[Symptom check-lists in the diagnosis and epidemiology of neurotic disorders].

Psychiatr Pol

Zakładu Psychoterapii Katedry Psychiatrii Collegium Medicum UJ.

Published: March 1995

Epidemiological studies related to the occurrence of neurotic disorders commonly use symptom check-lists. The results of such studies depend on, amongst others, the construction of the questionnaire and especially on the specification of the value of the questionnaire (GSI) which is determined as the boundary between the "psychophysiological" or organic symptoms and neurotic symptoms.

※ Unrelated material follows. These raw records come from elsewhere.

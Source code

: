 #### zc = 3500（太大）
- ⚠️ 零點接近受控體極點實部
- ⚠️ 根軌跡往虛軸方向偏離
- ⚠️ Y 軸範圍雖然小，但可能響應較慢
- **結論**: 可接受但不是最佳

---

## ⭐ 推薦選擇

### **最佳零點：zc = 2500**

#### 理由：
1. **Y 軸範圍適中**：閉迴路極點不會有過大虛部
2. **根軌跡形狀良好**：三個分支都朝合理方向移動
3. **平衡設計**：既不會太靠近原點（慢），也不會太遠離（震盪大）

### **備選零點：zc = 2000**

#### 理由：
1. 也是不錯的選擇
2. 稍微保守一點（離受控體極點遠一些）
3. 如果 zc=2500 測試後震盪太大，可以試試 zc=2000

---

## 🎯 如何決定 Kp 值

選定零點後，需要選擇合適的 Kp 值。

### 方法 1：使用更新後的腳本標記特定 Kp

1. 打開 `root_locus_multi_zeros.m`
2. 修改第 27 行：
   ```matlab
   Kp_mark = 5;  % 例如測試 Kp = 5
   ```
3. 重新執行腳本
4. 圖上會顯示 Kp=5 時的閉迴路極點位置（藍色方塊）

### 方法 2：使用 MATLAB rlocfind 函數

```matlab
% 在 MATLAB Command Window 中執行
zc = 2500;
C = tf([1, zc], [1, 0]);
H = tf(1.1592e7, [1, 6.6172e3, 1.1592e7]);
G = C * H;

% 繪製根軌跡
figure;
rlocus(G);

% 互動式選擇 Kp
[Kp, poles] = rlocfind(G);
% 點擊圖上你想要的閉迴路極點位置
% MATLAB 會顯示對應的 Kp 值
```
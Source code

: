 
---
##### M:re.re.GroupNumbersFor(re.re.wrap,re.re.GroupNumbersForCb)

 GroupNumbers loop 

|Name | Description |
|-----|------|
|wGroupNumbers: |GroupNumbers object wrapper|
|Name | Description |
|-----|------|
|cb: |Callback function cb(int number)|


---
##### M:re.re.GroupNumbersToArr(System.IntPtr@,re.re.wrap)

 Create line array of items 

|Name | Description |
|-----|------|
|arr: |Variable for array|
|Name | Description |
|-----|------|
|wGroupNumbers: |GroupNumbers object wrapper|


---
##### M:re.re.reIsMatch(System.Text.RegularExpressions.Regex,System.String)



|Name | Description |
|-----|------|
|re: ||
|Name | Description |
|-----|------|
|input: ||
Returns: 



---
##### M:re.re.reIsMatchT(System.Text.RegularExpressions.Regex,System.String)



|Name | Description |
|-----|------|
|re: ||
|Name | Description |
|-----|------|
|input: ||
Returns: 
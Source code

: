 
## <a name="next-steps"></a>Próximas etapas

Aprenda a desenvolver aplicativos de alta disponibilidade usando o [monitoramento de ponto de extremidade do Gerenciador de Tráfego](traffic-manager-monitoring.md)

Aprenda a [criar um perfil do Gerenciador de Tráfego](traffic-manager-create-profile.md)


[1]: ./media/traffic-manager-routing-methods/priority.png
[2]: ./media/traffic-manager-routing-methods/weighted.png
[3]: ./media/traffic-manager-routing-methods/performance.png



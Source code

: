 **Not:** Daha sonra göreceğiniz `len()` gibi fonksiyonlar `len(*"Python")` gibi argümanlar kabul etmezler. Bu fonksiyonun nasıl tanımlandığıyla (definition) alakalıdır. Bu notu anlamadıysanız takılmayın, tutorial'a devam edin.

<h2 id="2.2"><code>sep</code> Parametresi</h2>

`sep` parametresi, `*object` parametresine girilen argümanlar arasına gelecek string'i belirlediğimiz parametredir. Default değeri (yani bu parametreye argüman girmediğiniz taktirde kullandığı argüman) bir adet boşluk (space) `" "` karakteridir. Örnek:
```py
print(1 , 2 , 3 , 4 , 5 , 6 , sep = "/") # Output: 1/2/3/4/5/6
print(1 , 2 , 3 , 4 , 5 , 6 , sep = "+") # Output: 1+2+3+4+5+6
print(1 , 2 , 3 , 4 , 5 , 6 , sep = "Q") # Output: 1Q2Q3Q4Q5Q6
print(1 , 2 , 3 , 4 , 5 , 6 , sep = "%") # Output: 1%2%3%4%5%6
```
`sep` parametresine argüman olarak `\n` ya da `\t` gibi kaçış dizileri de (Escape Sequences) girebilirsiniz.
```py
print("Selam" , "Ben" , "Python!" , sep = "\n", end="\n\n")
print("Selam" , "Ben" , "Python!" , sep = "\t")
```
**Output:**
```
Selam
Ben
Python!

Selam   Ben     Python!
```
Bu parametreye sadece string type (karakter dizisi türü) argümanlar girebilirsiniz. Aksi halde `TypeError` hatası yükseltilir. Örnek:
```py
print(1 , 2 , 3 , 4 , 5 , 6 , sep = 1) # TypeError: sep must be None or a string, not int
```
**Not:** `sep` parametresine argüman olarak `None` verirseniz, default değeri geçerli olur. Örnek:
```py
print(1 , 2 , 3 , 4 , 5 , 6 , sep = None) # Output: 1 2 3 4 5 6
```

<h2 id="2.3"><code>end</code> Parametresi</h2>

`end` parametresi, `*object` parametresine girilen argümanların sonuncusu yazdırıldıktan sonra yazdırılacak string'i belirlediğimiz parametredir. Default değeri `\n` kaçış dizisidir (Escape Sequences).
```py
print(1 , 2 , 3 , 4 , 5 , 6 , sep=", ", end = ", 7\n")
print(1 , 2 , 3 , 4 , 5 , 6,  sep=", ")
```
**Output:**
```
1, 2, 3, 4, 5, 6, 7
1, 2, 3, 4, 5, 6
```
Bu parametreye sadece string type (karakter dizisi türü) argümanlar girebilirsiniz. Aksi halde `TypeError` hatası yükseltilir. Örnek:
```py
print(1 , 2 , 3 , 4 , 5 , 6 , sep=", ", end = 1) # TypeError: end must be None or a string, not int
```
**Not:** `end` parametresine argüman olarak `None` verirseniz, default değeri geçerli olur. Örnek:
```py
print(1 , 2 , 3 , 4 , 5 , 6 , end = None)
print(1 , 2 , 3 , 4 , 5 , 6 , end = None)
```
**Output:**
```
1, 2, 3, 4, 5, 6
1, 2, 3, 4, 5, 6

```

A control study was carried out on the norms of two symptom checklists which have been used for many years in Poland: SCL-"S" (73 symptoms), most often diagnosed in neurotic patients, at the time of constructing the questionnaire and the SCL-"O" (the same 73 + 62 other symptoms). The criterion population was made up of 843 untreated subjects and 2026 patients of day-hospitals. The norms specified by the method of finding the "optimal cut-off point" were approx. 5% in the SCL-"S" and 3% in the SCL-"O" higher for the cohort of women than for men. According to those norms, about 30% of the untreated population gains the same result of Global Severity Index (GSI) as about 90% of patients treated for neurotic disorders and could be diagnosed as neurotic disorders. The GSI norms for the SCL-"S" more often indicated the existence of these disorders in the group of untreated women than in the men's group, while the norms of SCL-"O" indicate a similar frequency of the disease independently of the gender. The symptom frequency analysis presenting differences in the women (1165 ss.) and men (861 ss.) patient groups and lead also to the hypothesis on the dependency of such epidemiological data on the construction of the symptom check-lists--especially the number of variables concerning symptoms more frequent in the female and/or in the male populations.